Lino Montanaro e Lino Zicca, hanno pensato di proporre all’attenzione dei lettori poesie dialettali di numerosi autori lucerini.
Queste, insieme a quelle dell’avvocato Enrico Venditti, costituiscono parte del patrimonio culturale della nostra città.

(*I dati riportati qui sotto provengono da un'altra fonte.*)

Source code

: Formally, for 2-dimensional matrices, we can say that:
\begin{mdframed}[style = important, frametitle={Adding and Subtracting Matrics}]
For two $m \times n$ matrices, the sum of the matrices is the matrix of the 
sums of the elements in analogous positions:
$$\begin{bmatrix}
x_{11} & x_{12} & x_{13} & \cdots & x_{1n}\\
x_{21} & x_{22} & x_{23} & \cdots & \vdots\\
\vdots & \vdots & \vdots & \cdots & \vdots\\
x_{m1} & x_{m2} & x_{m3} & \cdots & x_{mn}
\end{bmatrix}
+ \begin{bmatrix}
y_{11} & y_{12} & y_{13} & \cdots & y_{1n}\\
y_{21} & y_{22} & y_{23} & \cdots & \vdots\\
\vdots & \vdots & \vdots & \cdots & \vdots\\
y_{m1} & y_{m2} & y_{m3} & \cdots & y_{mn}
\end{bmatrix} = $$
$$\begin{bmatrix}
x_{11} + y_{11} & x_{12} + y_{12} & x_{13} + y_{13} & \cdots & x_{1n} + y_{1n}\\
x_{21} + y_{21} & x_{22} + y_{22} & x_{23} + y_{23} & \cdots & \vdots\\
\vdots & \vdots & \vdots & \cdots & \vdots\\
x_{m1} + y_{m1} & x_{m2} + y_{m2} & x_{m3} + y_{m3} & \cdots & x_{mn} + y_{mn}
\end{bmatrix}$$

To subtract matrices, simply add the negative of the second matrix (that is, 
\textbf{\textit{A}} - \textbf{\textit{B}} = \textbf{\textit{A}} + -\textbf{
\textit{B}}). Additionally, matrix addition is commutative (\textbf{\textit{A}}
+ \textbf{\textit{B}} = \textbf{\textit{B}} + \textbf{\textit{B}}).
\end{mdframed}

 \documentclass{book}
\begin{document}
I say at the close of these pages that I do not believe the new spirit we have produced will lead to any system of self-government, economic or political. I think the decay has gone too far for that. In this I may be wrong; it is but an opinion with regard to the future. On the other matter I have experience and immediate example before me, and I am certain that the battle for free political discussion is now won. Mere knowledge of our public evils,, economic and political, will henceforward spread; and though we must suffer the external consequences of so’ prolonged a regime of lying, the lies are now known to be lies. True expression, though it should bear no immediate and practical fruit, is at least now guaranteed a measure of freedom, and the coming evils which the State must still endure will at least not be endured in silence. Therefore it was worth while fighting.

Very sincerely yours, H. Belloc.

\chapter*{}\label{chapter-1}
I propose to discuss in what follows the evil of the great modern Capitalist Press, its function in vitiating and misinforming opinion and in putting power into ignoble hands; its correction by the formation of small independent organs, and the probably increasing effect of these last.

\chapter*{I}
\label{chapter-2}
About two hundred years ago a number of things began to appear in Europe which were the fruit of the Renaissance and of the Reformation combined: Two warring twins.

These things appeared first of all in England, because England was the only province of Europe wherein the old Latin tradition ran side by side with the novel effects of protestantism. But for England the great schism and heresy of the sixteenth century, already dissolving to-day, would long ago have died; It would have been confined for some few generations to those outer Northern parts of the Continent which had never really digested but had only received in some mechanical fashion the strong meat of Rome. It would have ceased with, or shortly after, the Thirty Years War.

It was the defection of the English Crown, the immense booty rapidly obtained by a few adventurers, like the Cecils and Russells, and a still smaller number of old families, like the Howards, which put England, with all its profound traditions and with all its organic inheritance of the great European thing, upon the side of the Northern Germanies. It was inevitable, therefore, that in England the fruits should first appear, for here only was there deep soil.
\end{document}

Qui di seguito, la poesia “U CARAVUNIRE” di Lella Chiarella recitata da Vincenzo Palazzo
Doppe ‘na jurnate de vòreje,
‘a notte l’areje s’addulcéve
e a cengiune cadève ‘a néve.
Tu t’arrugnave nd’u litte,
p’u fridde ‘mbegghjave recitte.
Ma, a prim’ore, docia doce
t’arrevave ‘na voce:
Caravune a cannule
E nd’u selènzeje angore:
Me ne vache, oh!
T’affacciave fore
e, mizze a u janghe ‘mmaculate,
‘na macchia scure
vedive lundane:
u carruzze e Arture.
I fèmmene currèvene,
i sacchètte jenghèvene
e appecciavene u vrascire.
Po’ a l’ati strade u caravunire,
traballanne c’u carruzze,
tutte u jurne purtave u fuche.
TRADUZIONE:
IL VENDITORE DI CARBONE
Dopo una intera giornata di bora,
di notte l’aria si addolciva
e la neve cadeva a fiocconi.
Tu ti rannicchiavi nel letto,
per il freddo non trovavi riposo.
Ma, all’alba, dolce dolce
ti arrivava una voce:
Carboni a cannuoli.
E nel silenzio ancora:
Me ne vado,oh!
Ti affacciavi fuori
e, in mezzo al bianco immacolato,
una macchia scura
vedevi lontano:
il carretto e Arturo.
Le donne correvano,
le sacchette riempivano
e accendevano il braciere.
Poi in altre strade il carbonaio,
traballando con il carretto,
tutto il giorno portava il fuoco.
COMMENTO:
La Chiarella con stile asciutto, rappresenta con semplicità il ritratto di una vita di altri tempi. L’inverno, la bora e la neve. E l’uomo, che sente freddo e si rannicchia nel letto ma che si riscalda a solo sentire la voce del carbonaio che vendeva per strada il carbone necessario per riscaldarsi.
Ps: Tempi addietro il carbone, derivato dalla combustione della legna, era il combustibile necessario per cucinare, per riscaldare la casa e, perfino, per stirare poiché i ferri da stiro potevano essere riscaldati solo con il carbone. Il carbone, contenuto in sacchi di iuta e trasportato con carretti, veniva venduto per le strade dai caravuníre, i quali avevano le mani e la faccia nere, coperte dalla polvere di carbone. I più famosi caravuníre di Lucera erano: Arturo, citato nella poesia; “Taníne u caravuníre” che, come riportato nella poesia, si rivolgeva ai clienti con l’espressione «Che faccio me ne vado? Non vi serve niente?», i quali a volte gli rispondevano «Vavattínne e frechéte”»; Ggire u caravuníre e Tasscióne caravóne.